**ASSIGNED TASK**: As the lines appear below, please set them down exactly, starting at the first and finishing with the one containing "name (e.g., ApeSwap, Crodex, etc.)".

**GIVEN INFORMATION**:

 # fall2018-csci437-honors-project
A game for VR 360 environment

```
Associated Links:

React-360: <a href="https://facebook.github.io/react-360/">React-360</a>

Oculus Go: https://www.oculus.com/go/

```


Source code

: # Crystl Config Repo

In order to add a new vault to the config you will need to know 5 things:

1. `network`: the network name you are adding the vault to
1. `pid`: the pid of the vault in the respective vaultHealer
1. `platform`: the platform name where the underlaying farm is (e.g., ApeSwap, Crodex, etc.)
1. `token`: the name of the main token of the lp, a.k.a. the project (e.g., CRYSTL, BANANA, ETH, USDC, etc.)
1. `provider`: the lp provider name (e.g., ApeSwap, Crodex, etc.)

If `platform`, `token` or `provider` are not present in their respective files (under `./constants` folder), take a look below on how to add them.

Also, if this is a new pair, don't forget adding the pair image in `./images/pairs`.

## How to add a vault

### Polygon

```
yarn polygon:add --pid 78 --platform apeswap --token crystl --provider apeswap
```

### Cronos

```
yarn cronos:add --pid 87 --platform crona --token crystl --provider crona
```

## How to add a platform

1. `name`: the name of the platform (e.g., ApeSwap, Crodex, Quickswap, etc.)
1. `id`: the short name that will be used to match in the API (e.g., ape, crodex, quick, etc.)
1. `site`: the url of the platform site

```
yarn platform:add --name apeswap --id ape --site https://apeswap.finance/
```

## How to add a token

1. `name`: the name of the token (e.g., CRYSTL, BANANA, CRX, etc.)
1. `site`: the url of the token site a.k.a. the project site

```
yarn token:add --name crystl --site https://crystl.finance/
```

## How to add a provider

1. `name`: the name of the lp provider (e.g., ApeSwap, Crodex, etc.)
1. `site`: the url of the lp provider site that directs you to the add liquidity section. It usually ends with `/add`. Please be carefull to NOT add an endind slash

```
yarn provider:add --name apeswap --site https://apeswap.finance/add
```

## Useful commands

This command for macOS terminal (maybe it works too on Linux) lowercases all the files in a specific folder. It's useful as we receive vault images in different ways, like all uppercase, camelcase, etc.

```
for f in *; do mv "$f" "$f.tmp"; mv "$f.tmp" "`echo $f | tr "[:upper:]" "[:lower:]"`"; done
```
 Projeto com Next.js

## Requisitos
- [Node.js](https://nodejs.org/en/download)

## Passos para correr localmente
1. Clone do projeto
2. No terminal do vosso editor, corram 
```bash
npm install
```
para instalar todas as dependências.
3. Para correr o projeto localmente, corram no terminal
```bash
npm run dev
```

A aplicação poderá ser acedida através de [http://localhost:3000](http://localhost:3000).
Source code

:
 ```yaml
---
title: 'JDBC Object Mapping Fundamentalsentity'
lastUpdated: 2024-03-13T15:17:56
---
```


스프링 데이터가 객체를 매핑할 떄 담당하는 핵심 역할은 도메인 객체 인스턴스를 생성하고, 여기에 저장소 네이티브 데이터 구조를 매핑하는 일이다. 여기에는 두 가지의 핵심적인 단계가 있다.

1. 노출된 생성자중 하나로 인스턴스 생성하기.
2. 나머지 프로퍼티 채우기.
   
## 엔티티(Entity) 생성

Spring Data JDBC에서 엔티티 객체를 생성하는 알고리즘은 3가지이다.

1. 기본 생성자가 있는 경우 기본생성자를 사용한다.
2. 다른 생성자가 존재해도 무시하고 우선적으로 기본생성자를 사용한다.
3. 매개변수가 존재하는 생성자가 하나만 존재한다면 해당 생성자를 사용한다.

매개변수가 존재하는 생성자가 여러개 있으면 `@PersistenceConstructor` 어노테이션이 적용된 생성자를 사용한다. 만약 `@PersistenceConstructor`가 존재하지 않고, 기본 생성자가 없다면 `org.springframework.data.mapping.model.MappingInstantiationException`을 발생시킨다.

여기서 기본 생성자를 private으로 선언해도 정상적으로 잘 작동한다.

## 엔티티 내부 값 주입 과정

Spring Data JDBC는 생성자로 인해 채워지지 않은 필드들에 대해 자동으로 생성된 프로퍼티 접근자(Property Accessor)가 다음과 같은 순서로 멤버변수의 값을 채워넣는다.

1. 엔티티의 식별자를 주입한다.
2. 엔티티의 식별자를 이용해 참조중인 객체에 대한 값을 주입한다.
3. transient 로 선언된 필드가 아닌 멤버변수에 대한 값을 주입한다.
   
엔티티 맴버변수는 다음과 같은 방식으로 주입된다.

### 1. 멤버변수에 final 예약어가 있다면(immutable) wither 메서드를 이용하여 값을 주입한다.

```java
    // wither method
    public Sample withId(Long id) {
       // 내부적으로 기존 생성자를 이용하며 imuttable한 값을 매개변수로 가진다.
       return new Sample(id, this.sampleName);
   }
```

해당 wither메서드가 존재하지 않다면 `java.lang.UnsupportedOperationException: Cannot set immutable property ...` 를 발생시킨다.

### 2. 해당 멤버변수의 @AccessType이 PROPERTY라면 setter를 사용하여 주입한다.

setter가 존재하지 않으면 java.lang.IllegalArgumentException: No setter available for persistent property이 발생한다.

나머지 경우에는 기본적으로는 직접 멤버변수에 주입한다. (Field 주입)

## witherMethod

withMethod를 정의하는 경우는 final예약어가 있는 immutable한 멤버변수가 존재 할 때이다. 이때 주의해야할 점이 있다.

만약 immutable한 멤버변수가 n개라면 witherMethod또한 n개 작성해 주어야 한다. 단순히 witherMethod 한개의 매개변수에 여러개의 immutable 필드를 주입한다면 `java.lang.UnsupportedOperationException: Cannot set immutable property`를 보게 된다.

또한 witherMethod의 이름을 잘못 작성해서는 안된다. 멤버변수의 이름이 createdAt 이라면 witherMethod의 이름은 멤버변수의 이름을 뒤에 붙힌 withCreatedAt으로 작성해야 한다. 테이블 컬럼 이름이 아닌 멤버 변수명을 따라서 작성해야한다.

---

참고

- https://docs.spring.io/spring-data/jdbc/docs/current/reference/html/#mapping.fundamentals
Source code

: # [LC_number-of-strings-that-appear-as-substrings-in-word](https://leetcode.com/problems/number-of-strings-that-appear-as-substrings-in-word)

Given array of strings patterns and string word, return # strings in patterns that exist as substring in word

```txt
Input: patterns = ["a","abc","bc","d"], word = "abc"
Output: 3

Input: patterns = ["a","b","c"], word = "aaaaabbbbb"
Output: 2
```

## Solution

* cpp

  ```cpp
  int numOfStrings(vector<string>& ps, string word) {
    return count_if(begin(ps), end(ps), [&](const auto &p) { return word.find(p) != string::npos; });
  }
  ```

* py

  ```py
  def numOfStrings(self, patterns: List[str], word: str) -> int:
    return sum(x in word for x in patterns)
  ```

**YOUR RESPONSE**:
 # fall2018-csci437-honors-project
A game for VR 360 environment

```
Associated Links:

React-360: <a href="https://facebook.github.io/react-360/">React-360</a>

Oculus Go: https://www.oculus.com/go/

```


Source code

: # Crystl Config Repo

In order to add a new vault to the config you will need to know 5 things:

1. `network`: the network name you are adding the vault to
1. `pid`: the pid of the vault in the respective vaultHealer
1. `platform`: the platform name where the underlaying farm is (e.g., ApeSwap, Crodex, etc.)
1. `token`: the name of the main token of the lp, a.k.a. the project (e.g., CRYSTL, BANANA, ETH, USDC, etc.)
1. `provider`: the lp provider name (e.g., ApeSwap, Crodex, etc.)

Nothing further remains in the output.